• Exercise instructions: Scan the listing beneath this sentence. Report each line with the word "cache".

━━━━━ Information supplied

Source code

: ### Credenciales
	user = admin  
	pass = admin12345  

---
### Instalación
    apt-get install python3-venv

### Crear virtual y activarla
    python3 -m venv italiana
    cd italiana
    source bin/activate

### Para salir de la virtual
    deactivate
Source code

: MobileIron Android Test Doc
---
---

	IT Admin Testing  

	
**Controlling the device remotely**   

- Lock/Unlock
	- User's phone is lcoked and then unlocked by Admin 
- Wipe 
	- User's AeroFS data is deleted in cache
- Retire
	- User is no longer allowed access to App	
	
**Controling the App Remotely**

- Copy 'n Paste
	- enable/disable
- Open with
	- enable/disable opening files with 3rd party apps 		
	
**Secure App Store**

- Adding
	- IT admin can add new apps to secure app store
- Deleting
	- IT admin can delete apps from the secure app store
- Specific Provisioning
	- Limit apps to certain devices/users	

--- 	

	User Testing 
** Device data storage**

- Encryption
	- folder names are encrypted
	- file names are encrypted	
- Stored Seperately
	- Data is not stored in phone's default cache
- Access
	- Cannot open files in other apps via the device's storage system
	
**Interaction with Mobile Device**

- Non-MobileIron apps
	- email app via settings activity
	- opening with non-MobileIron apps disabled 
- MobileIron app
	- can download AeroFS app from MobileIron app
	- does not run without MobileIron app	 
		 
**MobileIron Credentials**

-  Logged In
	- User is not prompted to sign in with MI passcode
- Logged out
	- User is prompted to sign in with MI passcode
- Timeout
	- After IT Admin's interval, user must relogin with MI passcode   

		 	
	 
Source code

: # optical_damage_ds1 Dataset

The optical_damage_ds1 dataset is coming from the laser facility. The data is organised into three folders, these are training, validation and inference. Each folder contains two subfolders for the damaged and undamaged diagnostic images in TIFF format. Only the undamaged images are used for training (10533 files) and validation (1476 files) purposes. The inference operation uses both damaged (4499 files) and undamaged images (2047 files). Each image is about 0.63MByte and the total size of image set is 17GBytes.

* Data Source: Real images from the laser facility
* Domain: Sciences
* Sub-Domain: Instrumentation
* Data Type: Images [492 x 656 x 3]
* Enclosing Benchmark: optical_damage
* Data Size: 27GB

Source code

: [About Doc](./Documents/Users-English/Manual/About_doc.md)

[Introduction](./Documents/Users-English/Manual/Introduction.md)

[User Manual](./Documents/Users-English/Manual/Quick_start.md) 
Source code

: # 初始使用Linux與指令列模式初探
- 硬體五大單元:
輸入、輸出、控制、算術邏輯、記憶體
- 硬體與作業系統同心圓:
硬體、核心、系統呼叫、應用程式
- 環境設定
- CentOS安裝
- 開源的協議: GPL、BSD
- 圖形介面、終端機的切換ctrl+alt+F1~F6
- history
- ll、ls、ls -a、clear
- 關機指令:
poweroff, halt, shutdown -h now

━━━━━━━━━━

• Answer to this exercise:
	- User's AeroFS data is deleted in cache
	- Data is not stored in phone's default cache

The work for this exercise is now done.